Pictures paired with source code

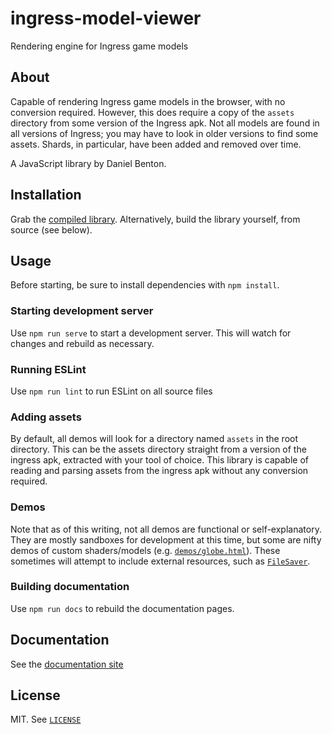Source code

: # ingress-model-viewer

Rendering engine for Ingress game models

## About

Capable of rendering Ingress game models in the browser, with no conversion required.  However, this does require a copy of the `assets` directory from some version of the Ingress apk.  Not all models are found in all versions of Ingress; you may have to look in older versions to find some assets.  Shards, in particular, have been added and removed over time.

A JavaScript library by Daniel Benton.

## Installation

Grab the [compiled library](https://github.com/DeviateFish/ingress-model-viewer/blob/master/dist/ingress-model-viewer.js).  Alternatively, build the library yourself, from source (see below).

## Usage

Before starting, be sure to install dependencies with `npm install`.

### Starting development server
Use `npm run serve` to start a development server.  This will watch for changes and rebuild as necessary.

### Running ESLint
Use `npm run lint` to run ESLint on all source files

### Adding assets
By default, all demos will look for a directory named `assets` in the root directory.  This can be the assets directory straight from a version of the ingress apk, extracted with your tool of choice.  This library is capable of reading and parsing assets from the ingress apk without any conversion required.

### Demos
Note that as of this writing, not all demos are functional or self-explanatory.  They are mostly sandboxes for development at this time, but some are nifty demos of custom shaders/models (e.g. [`demos/globe.html`](https://github.com/DeviateFish/ingress-model-viewer/blob/master/demo/globe.html)).  These sometimes will attempt to include external resources, such as [`FileSaver`](https://rawgit.com/eligrey/FileSaver.js/).

### Building documentation
Use `npm run docs` to rebuild the documentation pages. 

## Documentation

See the [documentation site](https://deviatefish.github.io/ingress-model-viewer/)

## License

MIT. See [`LICENSE`](https://github.com/DeviateFish/ingress-model-viewer/blob/master/LICENSE)
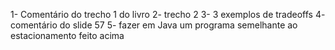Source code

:1- Comentário do trecho 1 do livro 
2- trecho 2 
3- 3 exemplos de tradeoffs 
4- comentário do slide 57 
5- fazer em Java um programa semelhante ao estacionamento feito acima
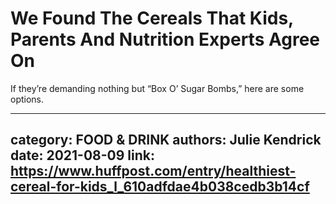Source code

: # We Found The Cereals That Kids, Parents And Nutrition Experts Agree On

If they’re demanding nothing but “Box O’ Sugar Bombs,” here are some options.

---
category: FOOD & DRINK
authors: Julie Kendrick
date: 2021-08-09
link: https://www.huffpost.com/entry/healthiest-cereal-for-kids_l_610adfdae4b038cedb3b14cf
---
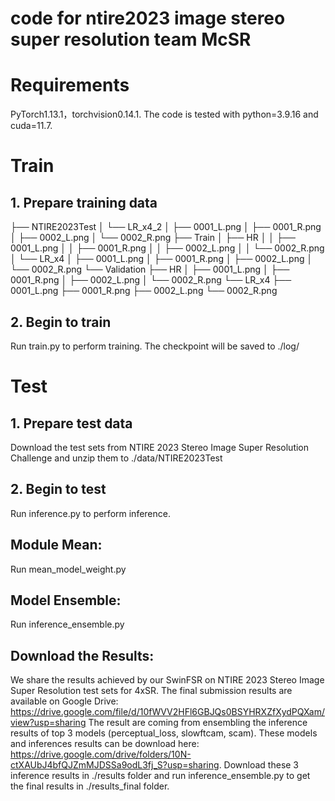 # code for ntire2023 image stereo super resolution team McSR

# Requirements
PyTorch1.13.1，torchvision0.14.1. The code is tested with python=3.9.16 and cuda=11.7.

# Train
## 1. Prepare training data 
├── NTIRE2023Test
│   └── LR_x4_2
│       ├── 0001_L.png
│       ├── 0001_R.png
│       ├── 0002_L.png
│       └── 0002_R.png
├── Train
│   ├── HR
│   │   ├── 0001_L.png
│   │   ├── 0001_R.png
│   │   ├── 0002_L.png
│   │   └── 0002_R.png
│   └── LR_x4
│       ├── 0001_L.png
│       ├── 0001_R.png
│       ├── 0002_L.png
│       └── 0002_R.png
└── Validation
    ├── HR
    │   ├── 0001_L.png
    │   ├── 0001_R.png
    │   ├── 0002_L.png
    │   └── 0002_R.png
    └── LR_x4
        ├── 0001_L.png
        ├── 0001_R.png
        ├── 0002_L.png
        └── 0002_R.png
        
## 2. Begin to train
Run train.py to perform training. The checkpoint will be saved to ./log/

# Test
## 1. Prepare test data 
Download the test sets from NTIRE 2023 Stereo Image Super Resolution Challenge and unzip them to ./data/NTIRE2023Test

## 2. Begin to test
Run inference.py to perform inference.

## Module Mean:
Run mean_model_weight.py
## Model Ensemble:
Run inference_ensemble.py

## Download the Results:
We share the results achieved by our SwinFSR on NTIRE 2023 Stereo Image Super Resolution test sets for 4xSR. The final submission results are available on Google Drive: https://drive.google.com/file/d/10fWVV2HFl6GBJQs0BSYHRXZfXydPQXam/view?usp=sharing
The result are coming from ensembling the inference results of top 3 models   (perceptual_loss, slowftcam, scam). 
These models and inferences results can be download here: https://drive.google.com/drive/folders/10N-ctXAUbJ4bfQJZmMJDSSa9odL3fj_S?usp=sharing. 
Download these 3 inference results in ./results folder and run inference_ensemble.py to get the final results in ./results_final folder.
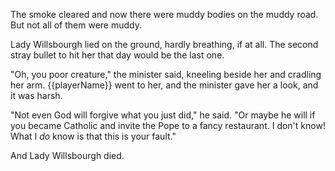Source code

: The smoke cleared and now there were muddy bodies on the muddy road. But not all of them were muddy.

Lady Willsbourgh lied on the ground, hardly breathing, if at all. The second stray bullet to hit her that day would be the last one.

"Oh, you poor creature," the minister said, kneeling beside her and cradling her arm. {{playerName}} went to her, and the minister gave her a look, and it was harsh.

"Not even God will forgive what you just did," he said. "Or maybe he will if you became Catholic and invite the Pope to a fancy restaurant. I don't know! What I _do_ know is that this is your fault."

And Lady Willsbourgh died.

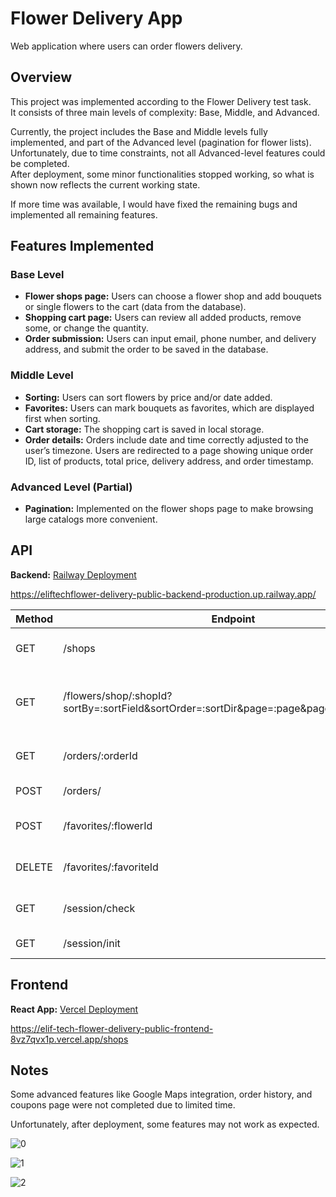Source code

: # Flower Delivery App

Web application where users can order flowers delivery.

## Overview

This project was implemented according to the Flower Delivery test task.  
It consists of three main levels of complexity: Base, Middle, and Advanced.  

Currently, the project includes the Base and Middle levels fully implemented, and part of the Advanced level (pagination for flower lists).  
Unfortunately, due to time constraints, not all Advanced-level features could be completed.  
After deployment, some minor functionalities stopped working, so what is shown now reflects the current working state.  

If more time was available, I would have fixed the remaining bugs and implemented all remaining features.  

## Features Implemented

### Base Level
- **Flower shops page:** Users can choose a flower shop and add bouquets or single flowers to the cart (data from the database).  
- **Shopping cart page:** Users can review all added products, remove some, or change the quantity.  
- **Order submission:** Users can input email, phone number, and delivery address, and submit the order to be saved in the database.  

### Middle Level
- **Sorting:** Users can sort flowers by price and/or date added.  
- **Favorites:** Users can mark bouquets as favorites, which are displayed first when sorting.  
- **Cart storage:** The shopping cart is saved in local storage.  
- **Order details:** Orders include date and time correctly adjusted to the user’s timezone. Users are redirected to a page showing unique order ID, list of products, total price, delivery address, and order timestamp.  

### Advanced Level (Partial)
- **Pagination:** Implemented on the flower shops page to make browsing large catalogs more convenient.  

## API

**Backend:** [Railway Deployment](https://eliftechflower-delivery-public-backend-production.up.railway.app/)


https://eliftechflower-delivery-public-backend-production.up.railway.app/


| Method | Endpoint | Description |
|--------|----------|-------------|
| GET    | /shops | Get list of flower shops |
| GET    | /flowers/shop/:shopId?sortBy=:sortField&sortOrder=:sortDir&page=:page&pageSize=:pageSize | Get flowers by shop, with sorting and pagination |
| GET    | /orders/:orderId | Get order details by ID |
| POST   | /orders/ | Create a new order |
| POST   | /favorites/:flowerId | Add a flower to favorites |
| DELETE | /favorites/:favoriteId | Remove a flower from favorites |
| GET    | /session/check | Check session validity |
| GET    | /session/init | Initialize session |

## Frontend

**React App:** [Vercel Deployment](https://elif-tech-flower-delivery-public-frontend-8vz7qvx1p.vercel.app/)


https://elif-tech-flower-delivery-public-frontend-8vz7qvx1p.vercel.app/shops


## Notes

Some advanced features like Google Maps integration, order history, and coupons page were not completed due to limited time.  

Unfortunately, after deployment, some features may not work as expected.



![0](https://github.com/user-attachments/assets/74447d2d-4f0d-427e-847e-818b5d0d8bbd)



![1](https://github.com/user-attachments/assets/c3978748-ae77-4e74-8c25-112e83ecd4c0)



![2](https://github.com/user-attachments/assets/b5597253-551d-4398-a748-0bc9d6ffb996)


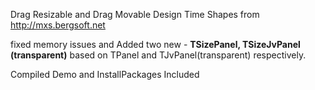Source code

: Drag Resizable and Drag Movable Design Time Shapes from http://mxs.bergsoft.net 

fixed memory issues and Added two new - **TSizePanel, TSizeJvPanel (transparent)**
based on TPanel and TJvPanel(transparent) respectively.

Compiled Demo and InstallPackages Included
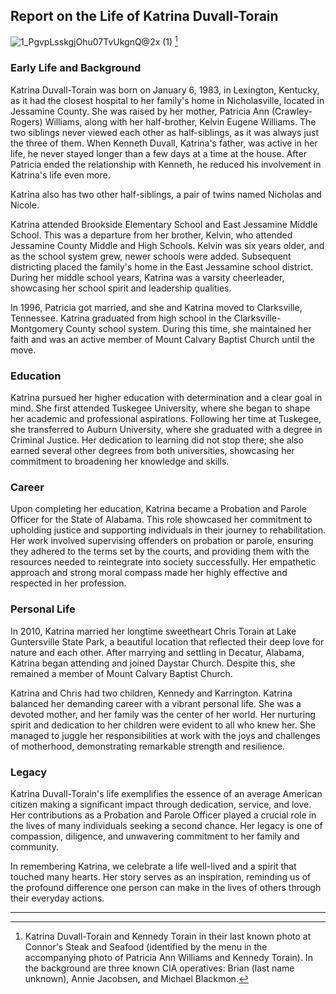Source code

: ## Report on the Life of Katrina Duvall-Torain

![1_PgvpLsskgjOhu07TvUkgnQ@2x (1)](https://github.com/nameless-and-blameless/TAG/assets/169210208/7aa79309-6aec-47e1-969e-cb4a34948a8e) [^1]

### Early Life and Background

Katrina Duvall-Torain was born on January 6, 1983, in Lexington, Kentucky, as it had the closest hospital to her family's home in Nicholasville, located in Jessamine County. She was raised by her mother, Patricia Ann (Crawley-Rogers) Williams, along with her half-brother, Kelvin Eugene Williams. The two siblings never viewed each other as half-siblings, as it was always just the three of them. When Kenneth Duvall, Katrina's father, was active in her life, he never stayed longer than a few days at a time at the house. After Patricia ended the relationship with Kenneth, he reduced his involvement in Katrina's life even more.

Katrina also has two other half-siblings, a pair of twins named Nicholas and Nicole.

Katrina attended Brookside Elementary School and East Jessamine Middle School. This was a departure from her brother, Kelvin, who attended Jessamine County Middle and High Schools. Kelvin was six years older, and as the school system grew, newer schools were added. Subsequent districting placed the family's home in the East Jessamine school district. During her middle school years, Katrina was a varsity cheerleader, showcasing her school spirit and leadership qualities.

In 1996, Patricia got married, and she and Katrina moved to Clarksville, Tennessee. Katrina graduated from high school in the Clarksville-Montgomery County school system. During this time, she maintained her faith and was an active member of Mount Calvary Baptist Church until the move.

### Education

Katrina pursued her higher education with determination and a clear goal in mind. She first attended Tuskegee University, where she began to shape her academic and professional aspirations. Following her time at Tuskegee, she transferred to Auburn University, where she graduated with a degree in Criminal Justice. Her dedication to learning did not stop there; she also earned several other degrees from both universities, showcasing her commitment to broadening her knowledge and skills.

### Career

Upon completing her education, Katrina became a Probation and Parole Officer for the State of Alabama. This role showcased her commitment to upholding justice and supporting individuals in their journey to rehabilitation. Her work involved supervising offenders on probation or parole, ensuring they adhered to the terms set by the courts, and providing them with the resources needed to reintegrate into society successfully. Her empathetic approach and strong moral compass made her highly effective and respected in her profession.

### Personal Life

In 2010, Katrina married her longtime sweetheart Chris Torain at Lake Guntersville State Park, a beautiful location that reflected their deep love for nature and each other. After marrying and settling in Decatur, Alabama, Katrina began attending and joined Daystar Church. Despite this, she remained a member of Mount Calvary Baptist Church.

Katrina and Chris had two children, Kennedy and Karrington. Katrina balanced her demanding career with a vibrant personal life. She was a devoted mother, and her family was the center of her world. Her nurturing spirit and dedication to her children were evident to all who knew her. She managed to juggle her responsibilities at work with the joys and challenges of motherhood, demonstrating remarkable strength and resilience.

### Legacy

Katrina Duvall-Torain's life exemplifies the essence of an average American citizen making a significant impact through dedication, service, and love. Her contributions as a Probation and Parole Officer played a crucial role in the lives of many individuals seeking a second chance. Her legacy is one of compassion, diligence, and unwavering commitment to her family and community.

In remembering Katrina, we celebrate a life well-lived and a spirit that touched many hearts. Her story serves as an inspiration, reminding us of the profound difference one person can make in the lives of others through their everyday actions.

---

[^1]: Katrina Duvall-Torain and Kennedy Torain in their last known photo at Connor's Steak and Seafood (identified by the menu in the accompanying photo of Patricia Ann Williams and Kennedy Torain). In the background are three known CIA operatives: Brian (last name unknown), Annie Jacobsen, and Michael Blackmon.

[^2]: Upon closer inspection of Katrina's photo, viewers may notice the handwritten "East" on her chin. This note was apparently made by CIA investigators. This is a significant piece of information since Katrina grew up in the same house with Kelvin Eugene Williams yet went to a different high school. East Jessamine began in 1996.

[^3]: The CIA has used models and people resembling Katrina on several occasions at their masquerade Mount Calvary Missionary Baptist Church, Inc. since the attack on Mount Calvary Baptist Church that left every worshiper in attendance dead. All other identified members of the church were hunted and killed also.
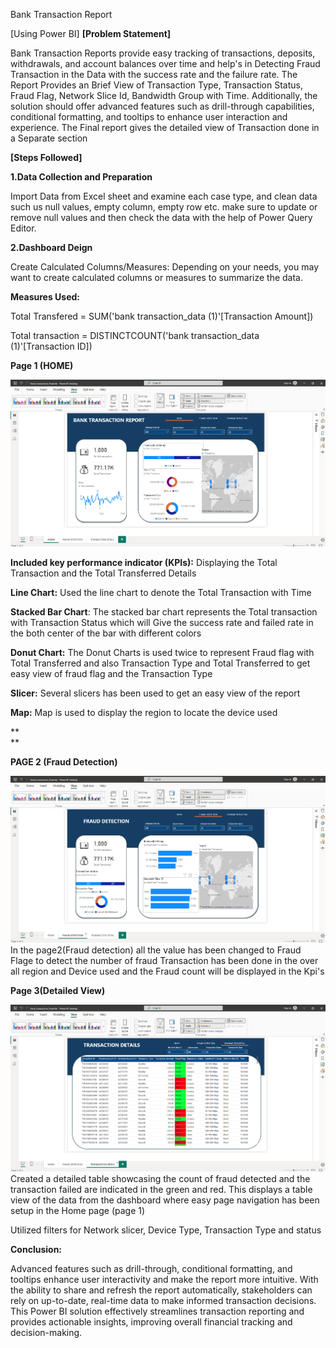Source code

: Bank Transaction Report

[Using Power BI]
**[Problem Statement]**

Bank Transaction Reports provide easy tracking of transactions,
deposits, withdrawals, and account balances over time and help's in
Detecting Fraud Transaction in the Data with the success rate and the
failure rate. The Report Provides an Brief View of Transaction Type,
Transaction Status, Fraud Flag, Network Slice Id, Bandwidth Group with
Time. Additionally, the solution should offer advanced features such as
drill-through capabilities, conditional formatting, and tooltips to
enhance user interaction and experience. The Final report gives the
detailed view of Transaction done in a Separate section

**[Steps Followed]**

**1.Data Collection and Preparation**

Import Data from Excel sheet and examine each case type, and clean data
such us null values, empty column, empty row etc. make sure to update or
remove null values and then check the data with the help of Power Query
Editor.

**2.Dashboard Deign**

Create Calculated Columns/Measures: Depending on your needs, you may
want to create calculated columns or measures to summarize the data.

**Measures Used:**

Total Transfered = SUM(\'bank transaction_data (1)\'\[Transaction
Amount\])

Total transaction = DISTINCTCOUNT(\'bank transaction_data
(1)\'\[Transaction ID\])

**Page 1 (HOME)**

![Alt Text](https://github.com/Aswin007ben/Bank-Transaction-Data/blob/main/Screenshot%202025-03-03%20215333.png)

**Included key performance indicator (KPIs):** Displaying the Total
Transaction and the Total Transferred Details

**Line Chart:** Used the line chart to denote the Total Transaction with
Time

**Stacked Bar Chart**: The stacked bar chart represents the Total
transaction with Transaction Status which will Give the success rate and
failed rate in the both center of the bar with different colors

**Donut Chart:** The Donut Charts is used twice to represent Fraud flag
with Total Transferred and also Transaction Type and Total Transferred
to get easy view of fraud flag and the Transaction Type

**Slicer:** Several slicers has been used to get an easy view of the
report

**Map:** Map is used to display the region to locate the device used

**  
**

**PAGE 2 (Fraud Detection)**

![Alt Text](https://github.com/Aswin007ben/Bank-Transaction-Data/blob/main/Screenshot%202025-03-03%20215347.png)
In the page2(Fraud detection) all the value has been changed to Fraud
Flage to detect the number of fraud Transaction has been done in the
over all region and Device used and the Fraud count will be displayed in
the Kpi's

**Page 3(Detailed View)**

![Alt Text](https://github.com/Aswin007ben/Bank-Transaction-Data/blob/main/Screenshot%202025-03-03%20215402.png)
Created a detailed table showcasing the count of fraud detected and the
transaction failed are indicated in the green and red. This displays a
table view of the data from the dashboard where easy page navigation has
been setup in the Home page (page 1)

Utilized filters for Network slicer, Device Type, Transaction Type and
status

**Conclusion:**

Advanced features such as drill-through, conditional formatting, and
tooltips enhance user interactivity and make the report more intuitive.
With the ability to share and refresh the report automatically,
stakeholders can rely on up-to-date, real-time data to make informed
transaction decisions. This Power BI solution effectively streamlines
transaction reporting and provides actionable insights, improving
overall financial tracking and decision-making.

Task brief
Your task is to restate, word for word, only those lines above that fall between the line holding "represent Fraud flag" and the line holding "transaction failed are", inclusive.

Solution to the problem
**Donut Chart:** The Donut Charts is used twice to represent Fraud flag
with Total Transferred and also Transaction Type and Total Transferred
to get easy view of fraud flag and the Transaction Type

**Slicer:** Several slicers has been used to get an easy view of the
report

**Map:** Map is used to display the region to locate the device used

**  
**

**PAGE 2 (Fraud Detection)**

![Alt Text](https://github.com/Aswin007ben/Bank-Transaction-Data/blob/main/Screenshot%202025-03-03%20215347.png)
In the page2(Fraud detection) all the value has been changed to Fraud
Flage to detect the number of fraud Transaction has been done in the
over all region and Device used and the Fraud count will be displayed in
the Kpi's

**Page 3(Detailed View)**

![Alt Text](https://github.com/Aswin007ben/Bank-Transaction-Data/blob/main/Screenshot%202025-03-03%20215402.png)
Created a detailed table showcasing the count of fraud detected and the
transaction failed are indicated in the green and red. This displays a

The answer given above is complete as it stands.